В.
Усеинов родился в 1962 году в Фергане. В 1985 году окончил Бобруйское (Белоруссия) художественное училище по специальности "резьба по камню". В настоящее время живет и работает в Ташкенте. С 1992 года - член творческого объединения Академии художеств Узбекистана.
Ш.Абдуллаев о творчестве художника
В прикладном искусстве, где царят семиотический рай и зримость захватанных предметов, где правят затверженный набор творческих операций и почтенный жест тысячелетних теней, решающую роль играет все-таки не воля пусть сильных традиций, но что-то более эфемерное, более насущное и личное: магия повода, всякий раз разная и тем не менее подстрекающая к одной цели - реабилитировать несуществующее. Художник, невзирая на бескорыстие к объектам, не принимает, по сути, реальность или, вернее, бежит ее, дойдя до конца в работе, у последней черты, потому что к нему властно взывают плодотворные иллюзии, тщась ожить без формы и значений (как писала Натали Саррот в недавней статье о Флобере - время уничтожает стиль и смысл самых совершенных произведений, сохраняя лишь их субстанцию, если она возникла как фатальная необходимость). Что касается
Вячеслава Усеинова, то в его случае особенно заметна напряженная естественность, почти визионерская, направленная на ожидание какого-то важнейшего события, которое бесконечно оттягивается. Ты полон там, будучи обделенным здесь. К подобному состоянию, благодаря его искренности (как если бы оно приходило со стороны, и какие тут сомнения!), уже заранее подключается содержание того, чего ты ждешь, которого в определенный момент гораздо больше, чем усилий, потраченных на каждодневную рефлексию, на молчаливое заклинание о спокойствии, с каким следовало бы приветствовать всегда новую несбыточность. Ты буквально чувствуешь вольный воздух анонимной первопричины, и нет существенной разницы, что владеет сейчас тобой, - интимистская или зооморфная образность, этическая или эпическая аура, белый или шерстистый гобеленный покров. Достаточно мимолетного взгляда на предметы, полотна и тексты, созданные
Усеиновым, как сразу видно, что у него сугубо свой рок, бросающий ему вызов среди черствых норм и постных обыденных условностей в любой области художественных изысканий - от оптических путешествий до литературных импрессий (живопись, чий, графика, гобелен, стихи, скульптура, etc).

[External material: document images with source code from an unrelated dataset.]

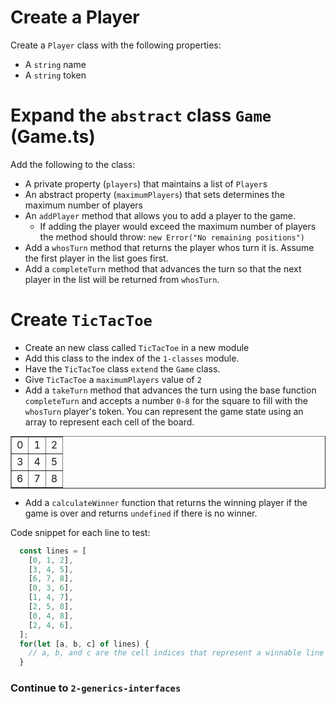 # Create a Player
Create a `Player` class with the following properties:

+ A `string` name
+ A `string` token

# Expand the `abstract` class `Game` (Game.ts)
Add the following to the class:
+ A private property (`players`) that maintains a list of `Player`s
+ An abstract property (`maximumPlayers`) that sets determines the maximum number of players 
+ An `addPlayer` method that allows you to add a player to the game.
  + If adding the player would exceed the maximum number of players the method should throw: `new Error("No remaining positions")`
+ Add a `whosTurn` method that returns the player whos turn it is. Assume the first player in the list goes first.
+ Add a `completeTurn` method that advances the turn so that the next player in the list will be returned from `whosTurn`.

# Create `TicTacToe`
+ Create an new class called `TicTacToe` in a new module
+ Add this class to the index of the `1-classes` module.
+ Have the `TicTacToe` class `extend` the `Game` class.
+ Give `TicTacToe` a `maximumPlayers` value of `2`
+ Add a `takeTurn` method that advances the turn using the base function `completeTurn` and accepts a number `0-8` for the square to fill with the `whosTurn` player's token. You can represent the game state using an array to represent each cell of the board. 

<table border="1" style="margin: 0 auto">
<tr>
<td>0</td><td>1</td><td>2</td>
</tr><tr>
<td>3</td><td>4</td><td>5</td>
</tr><tr>
<td>6</td><td>7</td><td>8</td>
</tr>
</table>

+ Add a `calculateWinner` function that returns the winning player if the game is over and returns `undefined` if there is no winner.

Code snippet for each line to test:
```javascript
  const lines = [
    [0, 1, 2],
    [3, 4, 5],
    [6, 7, 8],
    [0, 3, 6],
    [1, 4, 7],
    [2, 5, 8],
    [0, 4, 8],
    [2, 4, 6],
  ];
  for(let [a, b, c] of lines) {
    // a, b, and c are the cell indices that represent a winnable line
  }
```

### Continue to `2-generics-interfaces`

He авторский нарциссизм, не мощь материала на самом деле смеют быть поводом для свободных адаптации и мук, а нечто, постоянно опережающее мастера сзади, некая настоятельность (как
Усеинов однажды признался в эссе "Прикосновение": дальше - неизбежность), чей исток лежит в пустой подлинности или в подлинной пустоте, не поддающейся счету и не имеющей делений, в полном присутствии засасывающей тебя атмосферы, бесспорной лишь раз, наверно, детство, ранняя юность, первый друг-учитель, первый кайф от поэтической аберрации, влюбленность, юг, выжженный солнцем простор. Долгие беседы с художником внушили мне мысль, что он испытал импринтинг и ошеломляющее воздействие смутной сущности, скрытой в мире, где-то в тринадцать-четырнадцать лет: наше прошлое городских окраин, мусорных свалок, мутных рек и низких домов, кастет в смуглой руке и тюркский мат, прикарманивший узкое расстояние от родительской лачуги до знойного пустыря, испепеленного безлюдьем и тишью. Вот откуда он черпает гипнотическую лавину лиц, впечатлений, снов и примет ферганского финистерре. Для мастера не имеет значения, что он трогает, - холст, дерево, металл, крашеную ткань или бумагу, - почерк и дух не меняются. Гобелен, казалось бы, не совсем уютный уголок, где метят место типично литературные химеры, притворившиеся шерстью, шелком, четырьмя точками, "лишним" пятнадцатым киотоским камнем Соами, пеной волн, ангелом, используемой детьми в уличных играх бараньей костью, бытовой ориентальной мелочью и замершие в неукоснительной модерновой экстатике. Однако взор почему-то без препятствий поддается напору налившихся неподвижным полыханием гобеленных галлюцинаций. Или, допустим, - чий, обретающий под рукой художника вполне современные флюиды и фактуру и порой становящийся фрагментарным воспоминанием о далеком мистическом сомнении.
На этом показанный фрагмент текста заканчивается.